AIP Meal Planning and Shopping on a Budget
Eating well can be time-consuming and expensive, not gonna lie. There is definitely a range of diets within the AIP diet (or even just regular gluten-free, Paleo, Keto, or other specialized diets). While there is valid reason for suggesting one eat only organic, grass-fed, super-duper-premium quality ingredients, the reality is that many of us simply can't afford it. Maybe I should start an OnlyFans? Anyway, read more about they whys and hows and such at the above link if you like (there is some fantastic info), but rest assured that it's okay if you buy conventional, inexpensive meat and produce. It's still going to be a massive improvement for your body!
If you really want to be nitpicky about things, the first step is keep track of what you're spending where. Seriously, keep a spreadsheet and list the items you buy regularly and how much you pay for them - as well as how much time you spend prepping them (if it's a notable amount). Decide which things are worth buying and prepping yourself, and which will be better utilized if you buy them pre-prepped. Frozen items are your friend, if you have the storage space. You would be amazed at what you can find frozen. Speaking of which, if you've found frozen green plantains, PLEASE let me know where to buy them - because I can't find them anywhere.
Eating Healthy on a Budget
So. Let's start with the whole "budget" part. Please refer to paragraph 1, where I mention that eating well can indeed be expensive (we'll get to the time part shortly). However, it doesn't have to be.

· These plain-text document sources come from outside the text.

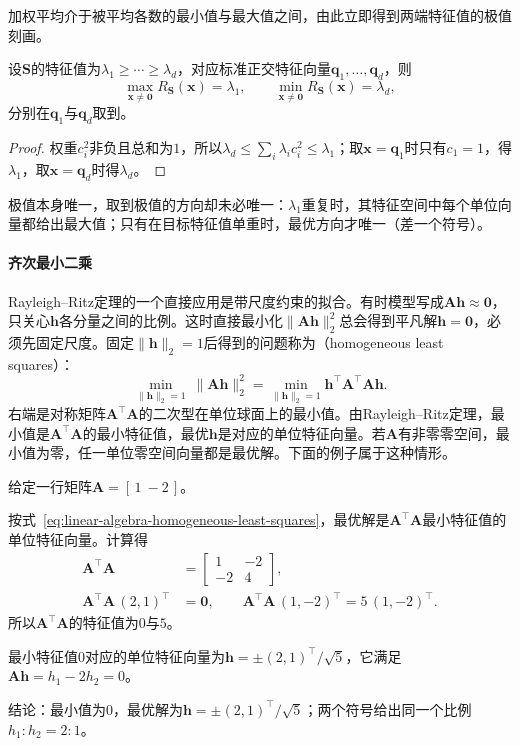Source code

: 加权平均介于被平均各数的最小值与最大值之间，由此立即得到两端特征值的极值刻画。
\begin{theorem}
\label{thm:matrix-analysis-rayleigh-ritz}
\label{eq:matrix-analysis-rayleigh-ritz}
设$\bm S$的特征值为$\lambda_1\geq\cdots\geq\lambda_d$，对应标准正交特征向量$\bm q_1,\ldots,\bm q_d$，则
\begin{equation*}
 \max_{\bm x\neq\bm0}R_{\bm S}(\bm x)=\lambda_1,\qquad
 \min_{\bm x\neq\bm0}R_{\bm S}(\bm x)=\lambda_d,
\end{equation*}
分别在$\bm q_1$与$\bm q_d$取到。
\end{theorem}
\begin{proof}
权重$c_i^2$非负且总和为$1$，所以$\lambda_d\leq\sum_i\lambda_ic_i^2\leq\lambda_1$；取$\bm x=\bm q_1$时只有$c_1=1$，得$\lambda_1$，取$\bm x=\bm q_d$时得$\lambda_d$。
\end{proof}
极值本身唯一，取到极值的方向却未必唯一：$\lambda_1$重复时，其特征空间中每个单位向量都给出最大值；只有在目标特征值单重时，最优方向才唯一（差一个符号）。

\paragraph{齐次最小二乘}
\label{sec:linear-algebra-homogeneous-estimation}

Rayleigh--Ritz定理的一个直接应用是带尺度约束的拟合。有时模型写成$\bm A\bm h\approx\bm0$，只关心$\bm h$各分量之间的比例。这时直接最小化$\lVert\bm A\bm h\rVert_2^2$总会得到平凡解$\bm h=\bm0$，必须先固定尺度。固定$\lVert\bm h\rVert_2=1$后得到的问题称为（homogeneous least squares）：
\begin{equation}
 \min_{\lVert\bm h\rVert_2=1}\ \lVert\bm A\bm h\rVert_2^2
 =\min_{\lVert\bm h\rVert_2=1}\bm h^\top\bm A^\top\bm A\bm h.
 \label{eq:linear-algebra-homogeneous-least-squares}
\end{equation}
右端是对称矩阵$\bm A^\top\bm A$的二次型在单位球面上的最小值。由Rayleigh--Ritz定理，最小值是$\bm A^\top\bm A$的最小特征值，最优$\bm h$是对应的单位特征向量。若$\bm A$有非零零空间，最小值为零，任一单位零空间向量都是最优解。下面的例子属于这种情形。
\begin{example}[一个方程的齐次最小二乘]
\label{ex:ls-homogeneous-least-squares-one-row}
给定一行矩阵$\bm A=[\,1\ -2\,]$。

按式~\eqref{eq:linear-algebra-homogeneous-least-squares}，最优解是$\bm A^\top\bm A$最小特征值的单位特征向量。计算得
\[
 \begin{aligned}
 \bm A^\top\bm A&=\begin{bmatrix}1&-2\\-2&4\end{bmatrix},\\
 \bm A^\top\bm A\,(2,1)^\top&=\bm0,\qquad
 \bm A^\top\bm A\,(1,-2)^\top=5\,(1,-2)^\top .
 \end{aligned}
\]
所以$\bm A^\top\bm A$的特征值为$0$与$5$。

最小特征值$0$对应的单位特征向量为$\bm h=\pm(2,1)^\top/\sqrt5$，它满足$\bm A\bm h=h_1-2h_2=0$。

结论：最小值为$0$，最优解为$\bm h=\pm(2,1)^\top/\sqrt5$；两个符号给出同一个比例$h_1:h_2=2:1$。
\end{example}

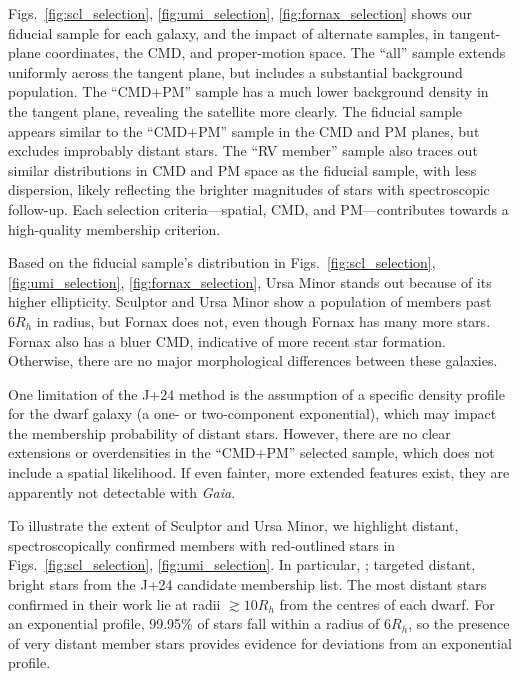 Figs.~\ref{fig:scl_selection}, \ref{fig:umi_selection}, \ref{fig:fornax_selection}
shows our fiducial sample for each galaxy, and the impact of alternate
samples, in tangent-plane coordinates, the CMD, and proper-motion space.
The ``all'' sample extends uniformly across the tangent plane, but
includes a substantial background population. The ``CMD+PM'' sample has
a much lower background density in the tangent plane, revealing the
satellite more clearly. The fiducial sample appears similar to the
``CMD+PM'' sample in the CMD and PM planes, but excludes improbably
distant stars. The ``RV member'' sample also traces out similar
distributions in CMD and PM space as the fiducial sample, with less
dispersion, likely reflecting the brighter magnitudes of stars with
spectroscopic follow-up. Each selection criteria---spatial, CMD, and
PM---contributes towards a high-quality membership criterion.

Based on the fiducial sample's distribution in
Figs.~\ref{fig:scl_selection}, \ref{fig:umi_selection}, \ref{fig:fornax_selection},
Ursa Minor stands out because of its higher ellipticity. Sculptor and
Ursa Minor show a population of members past \(6R_h\) in radius, but
Fornax does not, even though Fornax has many more stars. Fornax also has
a bluer CMD, indicative of more recent star formation. Otherwise, there
are no major morphological differences between these galaxies.

One limitation of the J+24 method is the assumption of a specific
density profile for the dwarf galaxy (a one- or two-component
exponential), which may impact the membership probability of distant
stars. However, there are no clear extensions or overdensities in the
``CMD+PM'' selected sample, which does not include a spatial likelihood.
If even fainter, more extended features exist, they are apparently not
detectable with \emph{Gaia}.

To illustrate the extent of Sculptor and Ursa Minor, we highlight
distant, spectroscopically confirmed members with red-outlined stars in
Figs.~\ref{fig:scl_selection}, \ref{fig:umi_selection}. In particular,
\citet{sestito+2023a}; \citet{sestito+2023b} targeted distant, bright
stars from the J+24 candidate membership list. The most distant stars
confirmed in their work lie at radii \(\gtrsim 10 R_h\) from the centres
of each dwarf. For an exponential profile, 99.95\% of stars fall within
a radius of \(6R_h\), so the presence of very distant member stars
provides evidence for deviations from an exponential profile.

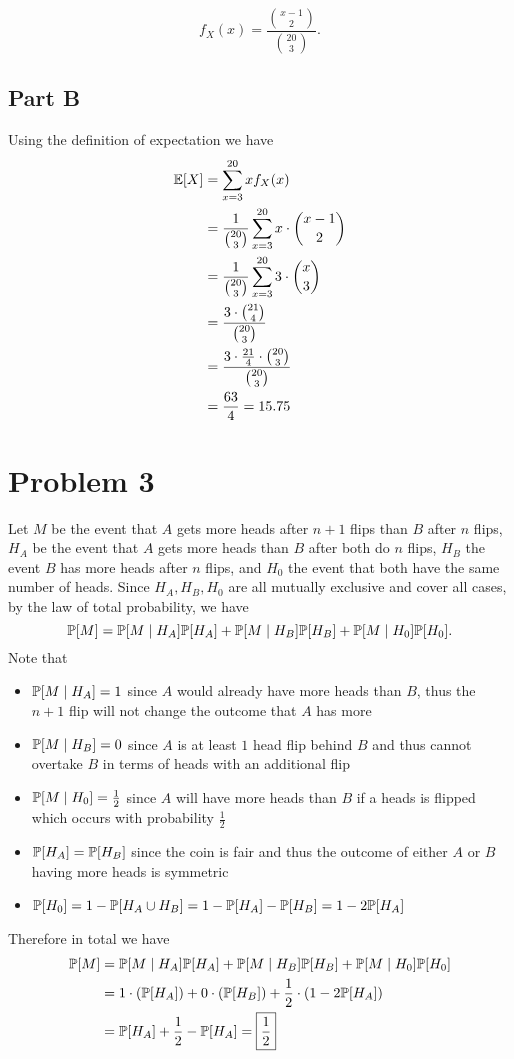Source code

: \documentclass{eeleyes}
\begin{document}
\[
    f_X(x) = \frac{\binom{x - 1}{2}}{\binom{20}{3}}
.\]

\subsection*{Part B}
Using the definition of expectation we have
\begin{align*}
    \mathbb{E}\qty[X] &= \sum_{x=3}^{20} x f_X(x) \\
             &= \frac{1}{\binom{20}{3}} \sum_{x=3}^{20} x \cdot \binom{x-1}{2} \\
             &= \frac{1}{\binom{20}{3}} \sum_{x=3}^{20} 3 \cdot \binom{x}{3} \\
             &= \frac{3 \cdot \binom{21}{4}}{\binom{20}{3}} \\
             &= \frac{3 \cdot \frac{21}{4} \cdot \binom{20}{3}}{\binom{20}{3}} \\
             &= \frac{63}{4} = 15.75
\end{align*}

\section*{Problem 3}
Let $M$ be the event that $A$ gets more heads after $n+1$ flips than $B$ after $n$ flips, $H_A$ be the event that $A$ gets more heads than $B$ after both do $n$ flips, $H_B$ the event $B$ has more heads after $n$ flips, and $H_0$ the event that both have the same number of heads. Since $H_A, H_B, H_0$ are all mutually exclusive and cover all cases, by the law of total probability, we have
\[
    \mathbb{P}\qty[M] = \mathbb{P}\qty[M \mid H_A] \mathbb{P}\qty[H_A] + \mathbb{P}\qty[M \mid H_B] \mathbb{P}\qty[H_B] + \mathbb{P}\qty[M \mid H_0] \mathbb{P}\qty[H_0]
.\]
Note that
\begin{itemize}
    \item $\mathbb{P}\qty[M \mid H_A] = 1$ since $A$ would already have more heads than $B$, thus the $n+1$ flip will not change the outcome that $A$ has more
    \item $\mathbb{P}\qty[M \mid H_B] = 0$ since $A$ is at least $1$ head flip behind $B$ and thus cannot overtake $B$ in terms of heads with an additional flip
    \item $\mathbb{P}\qty[M \mid H_0] = \frac{1}{2}$ since $A$ will have more heads than $B$ if a heads is flipped which occurs with probability $\frac{1}{2}$
    \item $\mathbb{P}\qty[H_A] = \mathbb{P}\qty[H_B]$ since the coin is fair and thus the outcome of either $A$ or $B$ having more heads is symmetric
    \item $\mathbb{P}\qty[H_0] = 1 - \mathbb{P}\qty[H_A \cup H_B] = 1 - \mathbb{P}\qty[H_A] - \mathbb{P}\qty[H_B] = 1 - 2 \mathbb{P}\qty[H_A]$
\end{itemize}
Therefore in total we have
\begin{align*}
    \mathbb{P}\qty[M] &= \mathbb{P}\qty[M \mid H_A] \mathbb{P}\qty[H_A] + \mathbb{P}\qty[M \mid H_B] \mathbb{P}\qty[H_B] + \mathbb{P}\qty[M \mid H_0] \mathbb{P}\qty[H_0] \\
             &= 1\cdot(\mathbb{P}\qty[H_A]) + 0 \cdot(\mathbb{P}\qty[H_B]) + \frac{1}{2} \cdot (1 - 2\mathbb{P}\qty[H_A]) \\
             &= \mathbb{P}\qty[H_A] + \frac{1}{2} - \mathbb{P}\qty[H_A] = \boxed{\frac{1}{2}}
\end{align*}
\end{document}
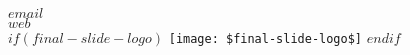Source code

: \begin{frame}
\begin{centering}
\vfill
\faEnvelope \; \textbf{$email$} \\
\vspace{10pt}
\faGlobe \; \textbf{$web$} \\
\vspace{20pt}
$if(final-slide-logo)$
  \texttt{[image: \$final-slide-logo\$]}
$endif$
\vfill
\end{centering}
\end{frame}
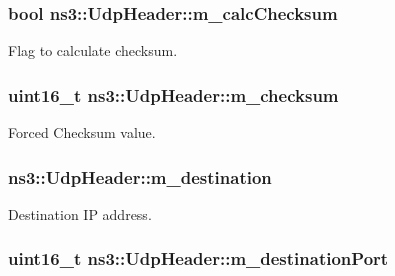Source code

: \subsubsection[{\texorpdfstring{m\+\_\+calc\+Checksum}{m_calcChecksum}}]{\setlength{\rightskip}{0pt plus 5cm}bool ns3\+::\+Udp\+Header\+::m\+\_\+calc\+Checksum\hspace{0.3cm}{\ttfamily [private]}}\hypertarget{classns3_1_1UdpHeader_ab183811507f758b062c57e6a67cb1e29}{}\label{classns3_1_1UdpHeader_ab183811507f758b062c57e6a67cb1e29}


Flag to calculate checksum. 

\subsubsection[{\texorpdfstring{m\+\_\+checksum}{m_checksum}}]{\setlength{\rightskip}{0pt plus 5cm}uint16\+\_\+t ns3\+::\+Udp\+Header\+::m\+\_\+checksum\hspace{0.3cm}{\ttfamily [private]}}\hypertarget{classns3_1_1UdpHeader_ad498526e1d270564d0a439bff1cc4877}{}\label{classns3_1_1UdpHeader_ad498526e1d270564d0a439bff1cc4877}


Forced Checksum value. 

\subsubsection[{\texorpdfstring{m\+\_\+destination}{m_destination}}]{ ns3\+::\+Udp\+Header\+::m\+\_\+destination\hspace{0.3cm}{\ttfamily [private]}}\hypertarget{classns3_1_1UdpHeader_a262f3acd93ce4d1917917b2c1020e129}{}\label{classns3_1_1UdpHeader_a262f3acd93ce4d1917917b2c1020e129}


Destination IP address. 

\subsubsection[{\texorpdfstring{m\+\_\+destination\+Port}{m_destinationPort}}]{\setlength{\rightskip}{0pt plus 5cm}uint16\+\_\+t ns3\+::\+Udp\+Header\+::m\+\_\+destination\+Port\hspace{0.3cm}{\ttfamily [private]}}\hypertarget{classns3_1_1UdpHeader_a4c7f437d51670b52805f67116648f792}{}\label{classns3_1_1UdpHeader_a4c7f437d51670b52805f67116648f792}


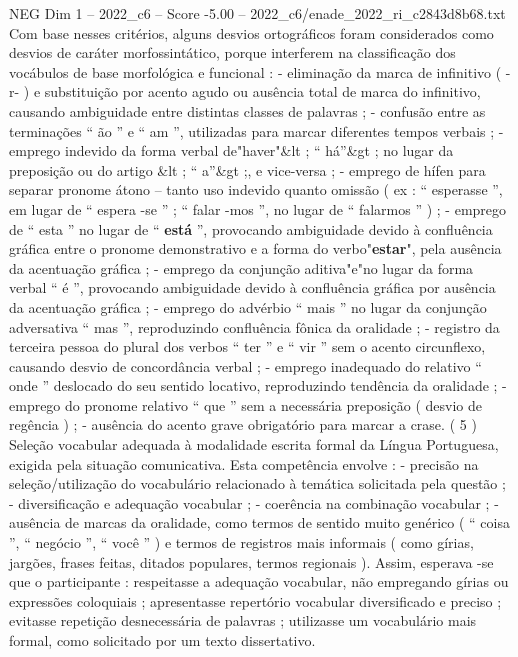\begin{textsample}{NEG Dim 1 – 2022\_c6 – Score -5.00 – 2022\_c6/enade\_2022\_ri\_c2843d8b68.txt}
Com base nesses critérios, alguns desvios ortográficos foram considerados como desvios de caráter morfossintático, porque interferem na classificação dos vocábulos de base morfológica e funcional : - eliminação da marca de infinitivo ( -r- ) e substituição por acento agudo ou ausência total de marca do infinitivo, causando ambiguidade entre distintas classes de palavras ; - confusão entre as terminações “ ão ” e “ am ”, utilizadas para marcar diferentes tempos verbais ; - emprego indevido da forma verbal de"haver"\&lt ; “ há”\&gt ; no lugar da preposição ou do artigo \&lt ; “ a”\&gt ;, e vice-versa ; - emprego de hífen para separar pronome átono – tanto uso indevido quanto omissão ( ex : “ esperasse ”, em lugar de “ espera -se ” ; “ falar -mos ”, no lugar de “ falarmos ” ) ; - emprego de “ esta ” no lugar de “ \textbf{está} ”, provocando ambiguidade devido à confluência gráfica entre o pronome demonstrativo e a forma do verbo"\textbf{estar}", pela ausência da acentuação gráfica ; - emprego da conjunção aditiva"e"no lugar da forma verbal “ é ”, provocando ambiguidade devido à confluência gráfica por ausência da acentuação gráfica ; - emprego do advérbio “ mais ” no lugar da conjunção adversativa “ mas ”, reproduzindo confluência fônica da oralidade ; - registro da terceira pessoa do plural dos verbos “ ter ” e “ vir ” sem o acento circunflexo, causando desvio de concordância verbal ; - emprego inadequado do relativo “ onde ” deslocado do seu sentido locativo, reproduzindo tendência da oralidade ; - emprego do pronome relativo “ que ” sem a necessária preposição ( desvio de regência ) ; - ausência do acento grave obrigatório para marcar a crase. ( 5 ) Seleção vocabular adequada à modalidade escrita formal da Língua Portuguesa, exigida pela situação comunicativa.
Esta competência envolve : - precisão na seleção/utilização do vocabulário relacionado à temática solicitada pela questão ; - diversificação e adequação vocabular ; - coerência na combinação vocabular ; - ausência de marcas da oralidade, como termos de sentido muito genérico ( “ coisa ”, “ negócio ”, “ você ” ) e termos de registros mais informais ( como gírias, jargões, frases feitas, ditados populares, termos regionais ).
Assim, esperava -se que o participante : respeitasse a adequação vocabular, não empregando gírias ou expressões coloquiais ; apresentasse repertório vocabular diversificado e preciso ; evitasse repetição desnecessária de palavras ; utilizasse um vocabulário mais formal, como solicitado por um texto dissertativo.

\end{textsample}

The biggest cost-saving measure I've found is to BUY IN BULK. Sometimes that means Costco, but another fantastic and often-overlooked source is restaurant supply stores. We do a good chunk of our regular shopping there these days - in addition to getting wholesale prices on restaurant-quality food (which, even when not organic, is still pretty darned good), things are often pre-prepped there. As an example, I buy GIANT bags of pre-cut purple cabbage for a comparable price to what I would pay at our local budget/bulk grocery store (Winco), but... it's already shredded, which is a HUGE time-saver for me. The things that aren't pre-prepped but are definitely cheaper there, like fresh basil and green onions and peeled garlic, I've developed a processing/preparation system for - which helps avoid the pitfall that many time-challenged folks run into, which is that of Wasting Food. Which leads us to...
The Art of Preparing Foods Ahead of Time
Also known as "planning" or "meal prep" or "working smarter, not harder". This is where you will really make or break your diet. It takes a heck of a lot of time and effort to cook everything from scratch, and I don't know about you, but I certainly don't get paid to be a full-time chef.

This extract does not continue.